### WHAT TO WORK ON:
Gather every line below where "readonly" appears.

Stored data:
^^^^^^^^^^^^^^^^
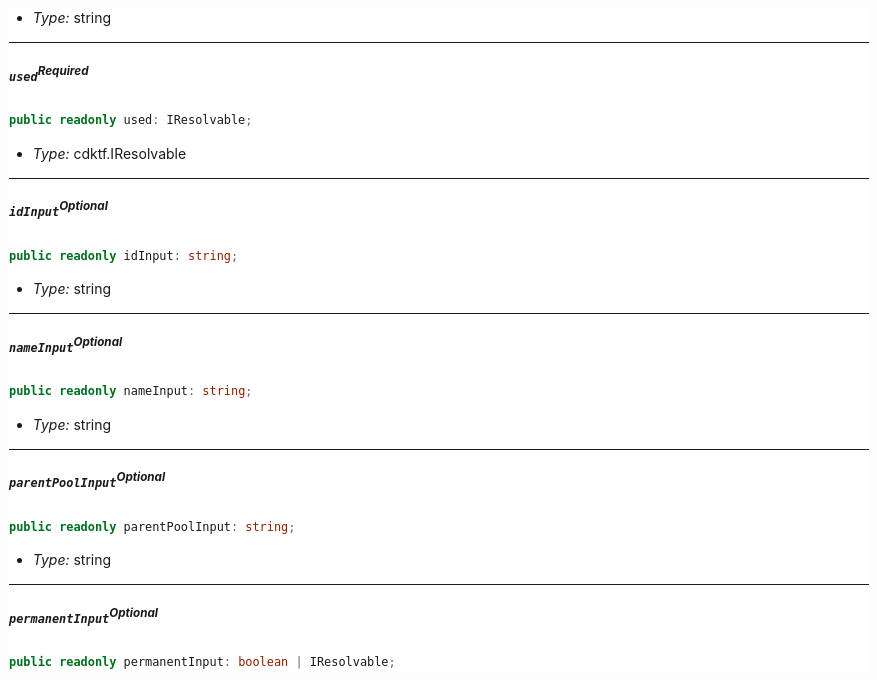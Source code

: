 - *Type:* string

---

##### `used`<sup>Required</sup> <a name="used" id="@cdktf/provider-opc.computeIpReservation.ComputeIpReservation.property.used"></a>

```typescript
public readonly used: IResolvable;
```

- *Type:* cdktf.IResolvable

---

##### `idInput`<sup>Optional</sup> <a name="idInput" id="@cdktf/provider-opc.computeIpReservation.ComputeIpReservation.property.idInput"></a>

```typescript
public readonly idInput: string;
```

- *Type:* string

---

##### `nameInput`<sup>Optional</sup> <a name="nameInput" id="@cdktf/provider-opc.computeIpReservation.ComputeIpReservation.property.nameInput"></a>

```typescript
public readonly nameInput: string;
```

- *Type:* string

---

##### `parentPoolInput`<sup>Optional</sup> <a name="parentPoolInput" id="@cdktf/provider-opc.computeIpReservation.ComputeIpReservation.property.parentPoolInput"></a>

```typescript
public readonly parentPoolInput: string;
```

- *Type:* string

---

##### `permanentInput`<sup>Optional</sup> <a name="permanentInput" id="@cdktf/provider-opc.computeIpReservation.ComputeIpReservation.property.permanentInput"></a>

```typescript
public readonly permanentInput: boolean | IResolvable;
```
^^^^^^^^^^^^^^^^
### ANSWER TO THIS TASK:
public readonly used: IResolvable;
public readonly idInput: string;
public readonly nameInput: string;
public readonly parentPoolInput: string;
public readonly permanentInput: boolean | IResolvable;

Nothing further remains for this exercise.